= Sam Chachoua =

Australian alternative medicine practitioner

Samir "Sam" Chachoua is an Australian alternative medicine practitioner, trained as a medical doctor. He is not actively licensed to practice medicine in Australia or the United States. Chachoua offers treatments in Mexico that he claims to be effective alternative medicine vaccine therapies for cancer and HIV, among other diseases. His claims lack scientific support, and are disputed by medical doctors. David Gorski, a cancer surgeon and research scientist, evaluated the science sections of Chachoua’s website, and found the case histories unconvincing and the scientific rationale implausible. He characterized it as “a lot of horrifying pseudoscience.”

==Theories==
Chachoua's treatments depend on theories he has named, including "Induced Remission Therapy" and "The Nemesis Theory", i.e. "for every disease there is an anti-disease organism capable of destroying it and restoring health".

Research scientist and medical doctor Stephen Barrett has questioned Chachoua's so-called "Induced Remission Therapy" and stated that "his theories run counter to current understanding of cancer biology and immunology… No convincing evidence is available to show that Chachoua’s treatments could work as claimed.”

For treatment of HIV, Chachoua vaccinates patients with Caprine arthritis encephalitis virus, which is known to cross-react immunologically with HIV. He claims to have eradicated HIV from the nation of Comoros in 2006. This claim has been refuted by Salvator Niyonzima, the UNAIDS country director of Madagascar, Comoros, Mauritius, and Seychelles. As of 2012, the adult HIV prevalence in Comoros was 2.1%, higher than the global prevalence of HIV in adults at 0.8%.

==Lawsuit==
In 1997, Chachoua filed a lawsuit in the Los Angeles US District Court against Cedars-Sinai Medical Center. Chachoua stated that he had shared his cell cultures with them, but after the results had been published, the medical center claimed both the material and the credit. The only issues that made it to trial were Chachoua's claims of breach of contract and of a conspiracy to defame him. Although Chachoua prevailed on his breach of contract claim, the trial court reduced the verdict to $11,250, the amount Chachoua had paid for the testing of his samples, and gave Chachoua the choice of accepting that amount or a new trial on the breach of contract claim.

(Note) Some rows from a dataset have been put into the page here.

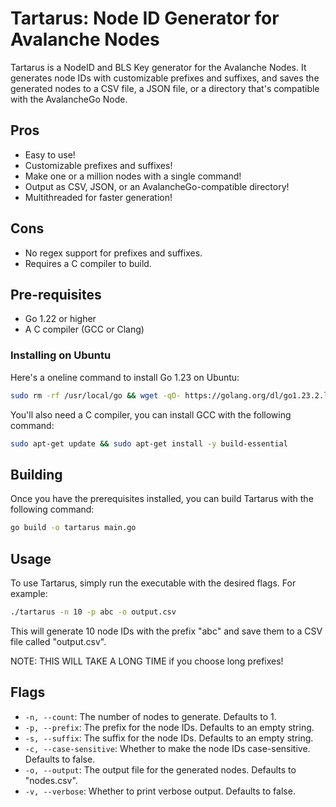 # Tartarus: Node ID Generator for Avalanche Nodes

Tartarus is a NodeID and BLS Key generator for the Avalanche Nodes. It generates node IDs with customizable prefixes and suffixes, and saves the generated nodes to a CSV file, a JSON file, or a directory that's compatible with the AvalancheGo Node.

## Pros

- Easy to use!
- Customizable prefixes and suffixes!
- Make one or a million nodes with a single command!
- Output as CSV, JSON, or an AvalancheGo-compatible directory!
- Multithreaded for faster generation!

## Cons

- No regex support for prefixes and suffixes.
- Requires a C compiler to build.

## Pre-requisites

- Go 1.22 or higher
- A C compiler (GCC or Clang)

### Installing on Ubuntu

Here's a oneline command to install Go 1.23 on Ubuntu:

```sh
sudo rm -rf /usr/local/go && wget -qO- https://golang.org/dl/go1.23.2.linux-amd64.tar.gz | sudo tar -C /usr/local -xzf - && echo 'export PATH=$PATH:/usr/local/go/bin' | sudo tee -a $HOME/.bashrc && source $HOME/.bashrc && rm -f go1.22.0.linux-amd64.tar.gz
```

You'll also need a C compiler, you can install GCC with the following command:

```sh
sudo apt-get update && sudo apt-get install -y build-essential
```

## Building

Once you have the prerequisites installed, you can build Tartarus with the following command:

```sh
go build -o tartarus main.go
```

## Usage

To use Tartarus, simply run the executable with the desired flags. For example:

```sh
./tartarus -n 10 -p abc -o output.csv
```

This will generate 10 node IDs with the prefix "abc" and save them to a CSV file called "output.csv".

NOTE: THIS WILL TAKE A LONG TIME if you choose long prefixes!

## Flags

- `-n, --count`: The number of nodes to generate. Defaults to 1.
- `-p, --prefix`: The prefix for the node IDs. Defaults to an empty string.
- `-s, --suffix`: The suffix for the node IDs. Defaults to an empty string.
- `-c, --case-sensitive`: Whether to make the node IDs case-sensitive. Defaults to false.
- `-o, --output`: The output file for the generated nodes. Defaults to "nodes.csv".
- `-v, --verbose`: Whether to print verbose output. Defaults to false.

Chachoua requested a new trial. The lawsuit was dismissed by Judge Margaret M. Morrow on November 13, 2001, due to Chachoua's “history of repeatedly disobeying court orders and resort to other dilatory tactics” and his “pattern of misconduct [that] spanned the tenures of several different attorneys.” Chachoua was later successfully sued by one of his lawyers for unpaid legal fees and costs, losing a counterclaim in which he accused her of legal malpractice.

==Charlie Sheen==
In an episode of The Dr. Oz Show taped in late 2015 and aired January 12, 2016, Charlie Sheen said he had been receiving alternative treatment for HIV in Mexico from Chachoua, stating "I'm [sic] been off my meds for about a week now"; according to his manager, however, after the episode was taped he resumed taking his medications. Sheen's manager Mark Burg stated that "the minute the numbers went up, he started taking his (traditional) medicine" again.

In the course of his treatment of Sheen, Chachoua claims that he injected himself with Sheen's blood. Sheen has stated that Chachoua may have switched the needle before injecting himself with blood. Chachoua has claimed that his treatments rendered Sheen HIV negative, despite the fact that Sheen continues to be HIV positive. Sheen has claimed that Chachoua unlawfully administered treatments in the United States, where he is not licensed to practice medicine.